Proof of Variance of the Irreducible Error

Question

In Introduction to Statistical Learning, given the general form of a quantitative response between a set of predictor variables and a target variable

$$Y=f(X)+\epsilon$$

and the general form for a prediction over the same predictors and target

$$\hat{Y}=\hat{f}(X)$$

the authors draw what is referred to as a simple conclusion with regard to the expected value of the squared difference between the predicted and actual value of $Y$ and the variance associated with the error term, $\epsilon$, that is, given an estimate $\hat{f}$ and a set of predictors $X$,

\begin{align*} \mathbb{E}\left[(Y-\hat Y)^2\right] &=\mathbb{E}\left[\left(f(X)+\epsilon-\hat{f}(X)\right)^2\right] \\ &=\left[f(X)-\hat{f}(X)\right]^2 + \text{Var}(\epsilon) \end{align*}

I am having trouble completing this proof and am hoping for some assistance filling in the blanks.
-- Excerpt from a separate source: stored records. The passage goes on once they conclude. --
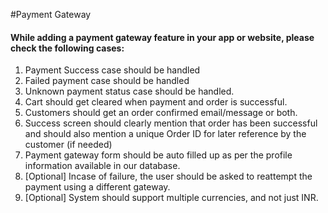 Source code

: #Payment Gateway

#### While adding a payment gateway feature in your app or website, please check the following cases:

1. Payment Success case should be handled
1. Failed payment case should be handled
1. Unknown payment status case should be handled.
1. Cart should get cleared when payment and order is successful.
1. Customers should get an order confirmed email/message or both.
1. Success screen should clearly mention that order has been successful and should also mention a unique Order ID for later reference by the customer (if needed)
1. Payment gateway form should be auto filled up as per the profile information available in our database.
1. [Optional] Incase of failure, the user should be asked to reattempt the payment using a different gateway.
1. [Optional] System should support multiple currencies, and not just INR.
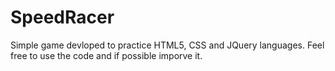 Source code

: # SpeedRacer

Simple game devloped to practice HTML5, CSS and JQuery languages.
Feel free to use the code and if possible imporve it.


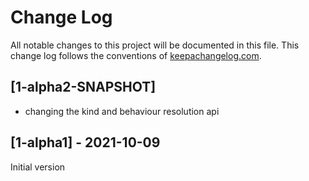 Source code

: # Change Log
All notable changes to this project will be documented in this file. This change log follows the conventions of [keepachangelog.com](http://keepachangelog.com/).

## [1-alpha2-SNAPSHOT]
- changing the kind and behaviour resolution api

## [1-alpha1] - 2021-10-09
Initial version
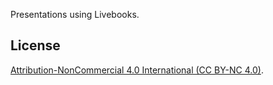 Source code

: Presentations using Livebooks.

## License

[Attribution-NonCommercial 4.0 International (CC BY-NC 4.0)](https://creativecommons.org/licenses/by-nc/4.0/).
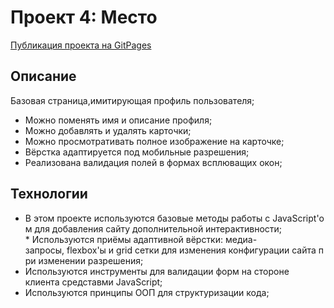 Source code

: # Проект 4: Место

[Публикация проекта на GitPages](https://tizjourney.github.io/mesto)

## Описание

Базовая страница,имитирующая профиль пользователя;
* Можно поменять имя и описание профиля;
* Можно добавлять и удалять карточки;
* Можно просмотративать полное изображение на карточке;
* Вёрстка адаптируется под мобильные разрешения;
* Реализована валидация полей в формах всплюващих окон;

## Технологии
* В этом проекте используются базовые методы работы с JavaScript'ом для добавления сайту дополнительной интерактивности;
* Используются приёмы адаптивной вёрстки: медиа-запросы, flexbox'ы и grid сетки для изменения конфигурации сайта при изменении разрешения;
* Используются инструменты для валидации форм на стороне клиента средставми JavaScript;
* Используются принципы ООП для структуризации кода;
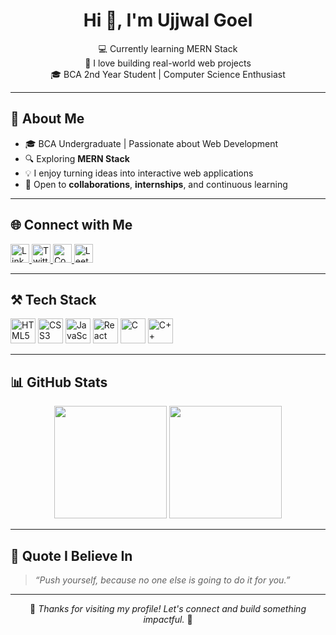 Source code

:<h1 align="center">Hi 👋, I'm Ujjwal Goel</h1>

<p align="center">
  💻 Currently learning MERN Stack <br/>
  🚀 I love building real-world web projects <br/>
  🎓 BCA 2nd Year Student | Computer Science Enthusiast
</p>

---

## 📌 About Me

- 🎓 BCA Undergraduate | Passionate about Web Development  
- 🔍 Exploring **MERN Stack**  
- 💡 I enjoy turning ideas into interactive web applications  
- 🤝 Open to **collaborations**, **internships**, and continuous learning  

---

## 🌐 Connect with Me

<p align="left">
  <a href="https://www.linkedin.com/in/ujjwal-goel-23/" target="_blank">
    <img src="https://cdn.jsdelivr.net/gh/devicons/devicon/icons/linkedin/linkedin-original.svg" alt="LinkedIn" width="30" height="30"/>
  </a>
  <a href="https://twitter.com/ujjwalgoel23" target="_blank">
    <img src="https://cdn.jsdelivr.net/gh/devicons/devicon/icons/twitter/twitter-original.svg" alt="Twitter" width="30" height="30"/>
  </a>
  <a href="https://www.codechef.com/users/ujjwalgoel23" target="_blank">
    <img src="https://cdn.jsdelivr.net/gh/devicons/devicon/icons/codechef/codechef-original.svg" alt="CodeChef" width="30" height="30"/>
  </a>
  <a href="https://leetcode.com/ujjwalgoel23/" target="_blank">
    <img src="https://cdn.jsdelivr.net/gh/devicons/devicon/icons/leetcode/leetcode-original.svg" alt="LeetCode" width="30" height="30"/>
  </a>
</p>

---

## ⚒️ Tech Stack

<p align="left">
  <img src="https://cdn.jsdelivr.net/gh/devicons/devicon/icons/html5/html5-original.svg" height="40" alt="HTML5" />
  <img src="https://cdn.jsdelivr.net/gh/devicons/devicon/icons/css3/css3-original.svg" height="40" alt="CSS3" />
  <img src="https://cdn.jsdelivr.net/gh/devicons/devicon/icons/javascript/javascript-original.svg" height="40" alt="JavaScript" />
  <img src="https://cdn.jsdelivr.net/gh/devicons/devicon/icons/react/react-original.svg" height="40" alt="React" />
  <img src="https://cdn.jsdelivr.net/gh/devicons/devicon/icons/c/c-original.svg" height="40" alt="C" />
  <img src="https://cdn.jsdelivr.net/gh/devicons/devicon/icons/cplusplus/cplusplus-original.svg" height="40" alt="C++" />
</p>

---

## 📊 GitHub Stats

<p align="center">
  <img src="https://github-readme-stats.vercel.app/api?username=ujjwalgoel23&show_icons=true&theme=radical" height="180px"/>
  <img src="https://github-readme-stats.vercel.app/api/top-langs/?username=ujjwalgoel23&layout=compact&theme=radical" height="180px"/>
</p>

---

## 📢 Quote I Believe In

> *“Push yourself, because no one else is going to do it for you.”*  

---

<p align="center">
  🌟 <i>Thanks for visiting my profile! Let's connect and build something impactful.</i> 🌟
</p>
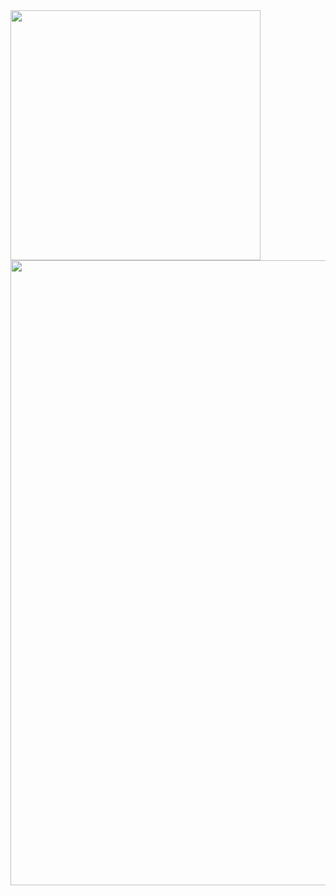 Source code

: <img src="https://user-images.githubusercontent.com/51514701/78259533-80897600-7505-11ea-9d15-23c0a2df1952.PNG" width="400">
<img src="https://user-images.githubusercontent.com/51514701/79177321-3eb4d580-7e0b-11ea-8f82-7dbe7561f641.png" width="1000">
My work thus far: \begin{align*} \mathbb{E}\left[(Y-\hat Y)^2\right] &=\mathbb{E}\left[\left(f(X)+\epsilon-\hat{f}(X)\right)^2\right] \\ &=\mathbb{E}\left[\left(f(X)+\epsilon-\hat{f}(X)\right) \left(f(X)+\epsilon-\hat{f}(X)\right)\right] \\ &=\mathbb{E}\left[\left(f(X)-\hat{f}(X)\right) \left(f(X)+\epsilon-\hat{f}(X)\right) +\epsilon \left(f(X)+\epsilon-\hat{f}(X)\right)\right] \\ &=\mathbb{E}\left[\left(f(X)-\hat{f}(X)\right)^2 +\epsilon \left(f(X)-\hat{f}(X)\right) +\epsilon \left(f(X)-\hat{f}(X)\right) +\epsilon^2\right] \\ \text{Because the expectation is linear}&\\ &=\mathbb{E}\left[\left(f(X)-\hat{f}(X)\right)^2\right] +\mathbb{E}\left[\epsilon^2+ 2\epsilon \left(f(X)-\hat{f}(X)\right)\right] \\ \text{Because $f$ and $\hat{f}$ are constant}&\\ &=\left[f(X)-\hat{f}(X)\right]^2 +\mathbb{E}\left[\epsilon^2+ 2\epsilon \left(f(X)-\hat{f}(X)\right)\right] \\ \end{align*}

And this is as far as I get. According to the final result

$$\text{Var}(\epsilon)=\mathbb{E}\left[\epsilon^2+ 2\epsilon \left(f(X)-\hat{f}(X)\right)\right]$$

but I can not see how to make this work.

Answer 1

The proof can be greatly simplified if we consider that for a random variable $W$ and a constant $c$, $$\operatorname{E}[(W+c)^2] = \operatorname{E}[W^2 + 2cW + c^2] = \operatorname{E}[W^2] + 2c \operatorname{E}[W] + c^2.$$ Consequently, if $\operatorname{E}[W] = 0$, then $$\operatorname{E}[W^2] = \operatorname{Var}[W],$$ hence $$\operatorname{E}[(W+c)^2] = \operatorname{Var}[W] + c^2.$$ Then with the choice $W = \epsilon$, $c = f(X) - \hat f(X)$, the result follows.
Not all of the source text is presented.